Offen ausgesprochen wurde es nicht, aber ein Verdacht steht im Raum: Wurde der Luftreinhalte- und Aktionsplan für die Stadt Osnabrück, der den Lokalpolitikern seit ein paar Wochen vorliegt, nicht mit der dafür notwendigen Sorgfalt erstellt?

AFP

Immerhin sind rund 77.000 Pendler davon betroffen, wenn auf Basis des mehr als 100 Seiten umfassenden Dokuments zukünftig Maßnahmen ergriffen werden, die weite Teile der Bevölkerung massiv in ihrer individuellen Mobilität beschränkt werden.

Sollte am 27. Februar (ursprünglich für heute geplant) das Bundesverwaltungsgericht für Dieselfahrverbote urteilen, bekommt das vorliegende Dokument einen hohen politischen Stellenwert.

Präsentation suggerierte Schadstoffüberschreitungen

Am Augenfälligsten – inzwischen vom beauftragten Institut „LK Argus“ jedoch korrigiert – waren Fehler in einer begleitenden Präsentation, die den Lokalpolitikern zusammen mit dem umfangreichen Dokument vorgestellt wurde.

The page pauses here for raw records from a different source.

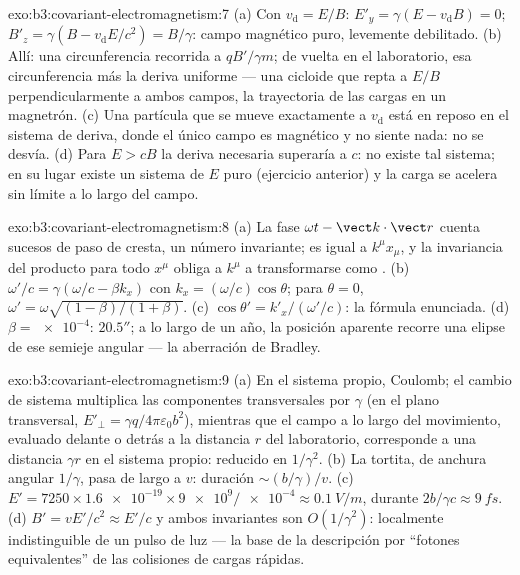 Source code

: \begin{solution}{exo:b3:covariant-electromagnetism:7}
(a) Con $v_{\text{d}} = E/B$: $E'_y = \gamma(E - v_{\text{d}}B) =
0$; $B'_z = \gamma(B - v_{\text{d}}E/c^2) = B/\gamma$: campo magnético puro,
levemente debilitado. (b) Allí: una circunferencia recorrida a
$qB'/\gamma m$; de vuelta en el laboratorio, esa circunferencia más la
deriva uniforme --- una cicloide que repta a $E/B$ perpendicularmente a
ambos campos, la trayectoria de las cargas en un magnetrón. (c) Una
partícula que se mueve exactamente a $v_{\text{d}}$ está en reposo en el
sistema de deriva, donde el único campo es magnético y no siente nada: no se
desvía. (d) Para $E > cB$ la deriva necesaria superaría a
$c$: no existe tal sistema; en su lugar existe un sistema de $E$ puro
(ejercicio anterior) y la carga se acelera sin límite a lo largo del campo.
\end{solution}

\begin{solution}{exo:b3:covariant-electromagnetism:8}
(a) La fase $\omega t - \vect k\cdot\vect r$ cuenta sucesos de paso de
cresta, un número invariante; es igual a $k^\mu x_\mu$, y la
invariancia del producto para todo $x^\mu$ obliga a $k^\mu$ a
transformarse como . (b) $\omega'/c = \gamma(\omega/c -
\beta k_x)$ con $k_x = (\omega/c)\cos\theta$; para $\theta = 0$,
$\omega' = \omega\sqrt{(1-\beta)/(1+\beta)}$. (c) $\cos\theta' =
k'_x/(\omega'/c)$: la fórmula enunciada. (d) $\beta = \num{e-4}$:
$20.5''$; a lo largo de un año, la posición aparente recorre una elipse de
ese semieje angular --- la aberración de Bradley.
\end{solution}

\begin{solution}{exo:b3:covariant-electromagnetism:9}
(a) En el sistema propio, Coulomb; el cambio de sistema multiplica las
componentes transversales por $\gamma$ (en el plano transversal, $E'_\perp = \gamma
q/4\pi\varepsilon_0b^2$), mientras que el campo a lo largo del movimiento,
evaluado delante o detrás a la distancia $r$ del laboratorio, corresponde a
una distancia $\gamma r$ en el sistema propio: reducido en $1/\gamma^2$.
(b) La tortita, de anchura angular $1/\gamma$, pasa de largo a $v$:
duración $\sim (b/\gamma)/v$. (c)
$E' = 7250 \times \num{1.6e-19} \times \num{9e9}/\num{e-4} \approx
\qty{0.1}{V/m}$, durante $2b/\gamma c \approx \qty{9}{fs}$. (d)
$B' = vE'/c^2 \approx E'/c$ y ambos invariantes son $O(1/\gamma^2)$:
localmente indistinguible de un pulso de luz --- la base de la descripción
por ``fotones equivalentes'' de las colisiones de cargas rápidas.
\end{solution}

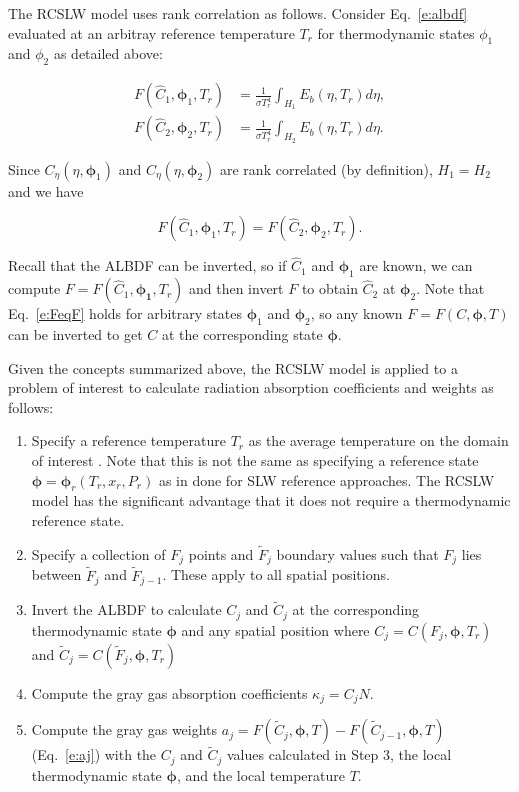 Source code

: \documentclass[preprint,12pt]{elsarticle}
\newcommand{\BS}{\boldsymbol}
\begin{document}
The RCSLW model uses rank correlation as follows.
Consider Eq.~\ref{e:albdf} evaluated at an arbitray reference temperature $T_r$ for thermodynamic states $\phi_1$ and $\phi_2$ as detailed above:
%
\begin{linenomath}
    \begin{align} \label{e:albdf2}
        F(\hat{C}_1,\BS{\phi}_1,T_r) &= \frac{1}{\sigma T_r^4}\int_{H_1}E_b(\eta,T_r)d\eta, \\
        F(\hat{C}_2,\BS{\phi}_2,T_r) &= \frac{1}{\sigma T_r^4}\int_{H_2}E_b(\eta,T_r)d\eta.
    \end{align}
\end{linenomath}
%
Since $C_\eta(\eta,\BS{\phi}_1)$ and $C_\eta(\eta,\BS{\phi}_2)$ are rank correlated (by definition), $H_1=H_2$ and we have 
%
\begin{linenomath}
    \begin{equation}\label{e:FeqF}
    F(\hat{C}_1,\BS{\phi}_1,T_r)=F(\hat{C}_2,\BS{\phi}_2,T_r).
\end{equation}
\end{linenomath}
%
Recall that the ALBDF can be inverted, so if $\hat{C}_1$ and $\BS{\phi}_1$ are known, we can compute $F=F(\hat{C}_1,\BS{\phi_1},T_r)$ and then invert $F$ to obtain $\hat{C}_2$ at $\BS{\phi}_2$. Note that Eq.~\ref{e:FeqF} holds for arbitrary states $\BS{\phi}_1$ and $\BS{\phi}_2$, so any known $F=F(C,\BS{\phi},T)$ can be inverted to get $C$ at the corresponding state $\BS{\phi}$. 

Given the concepts summarized above, the RCSLW model is applied to a problem of interest to calculate radiation absorption coefficients and weights as follows:
%
\begin{enumerate}
    \item Specify a reference temperature $T_r$ as the average temperature on the domain of interest \cite{Solovjov_2001}. Note that this is not the same as specifying a reference state $\BS{\phi}=\BS{\phi}_r(T_r,x_r,P_r)$ as in done for SLW reference approaches. The RCSLW model has the significant advantage that it does not require a thermodynamic reference state.
    \item Specify a collection of $F_j$ points and $\tilde{F}_j$ boundary values such that $F_j$ lies between $\tilde{F}_j$ and $\tilde{F}_{j-1}$. These apply to all spatial positions. 
    \item Invert the ALBDF to calculate $C_j$ and $\tilde{C}_j$ at the corresponding thermodynamic state $\BS{\phi}$ and any spatial position where $C_j = C(F_j,\BS{\phi},T_r)$ and $\tilde{C}_j = C(\tilde{F}_j,\BS{\phi},T_r)$
    \item Compute the gray gas absorption coefficients $\kappa_j=C_jN$. 
    \item Compute the gray gas weights $a_j=F(\tilde{C}_j,\BS{\phi}, T) - F(\tilde{C}_{j-1},\BS{\phi}, T)$ (Eq.~\ref{e:aj}) with the $C_j$ and $\tilde{C}_j$ values calculated in Step 3, the local thermodynamic state $\BS{\phi}$, and the local temperature $T$.
\end{enumerate}
\end{document}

Mit einem warnenden „rot“ wurden auf der Folie 12 alle die Schadstoffwerte optisch hervorgehoben, die nach Meinung des Instituts kritisch sind, „grün“ die innerhalb der Grenzwerte liegenden Werte und „orange“, was im Grenzbereich lag.
Gleich auf den ersten Blick fiel dabei auf: Ein für den Individualverkehr geöffneter Neumarkt sorgt für deutlich mehr rote, also gefährliche Messwerte. Dass dabei der Wert „39“ mal orange (Szenario: gesperrter Neumarkt) und mal rot (offener Neumarkt) hervorgehoben war, wurde erst nach der letzten Sitzung des Stadtentwicklungsausschusses mit einer nachgeschobenen Korrektur aus der Welt geschafft. Da hatten die ehrenamtlichen Politiker sich aber schon ein Bild gemacht. „Das viele rot auf den Folien hat schon einige Regenbogenpolitiker beeindruckt“, so Dr. Steffen Grüner vom Bund Osnabrücker Bürger (BOB) bei einem Pressetermin am Donnerstagnachmittag.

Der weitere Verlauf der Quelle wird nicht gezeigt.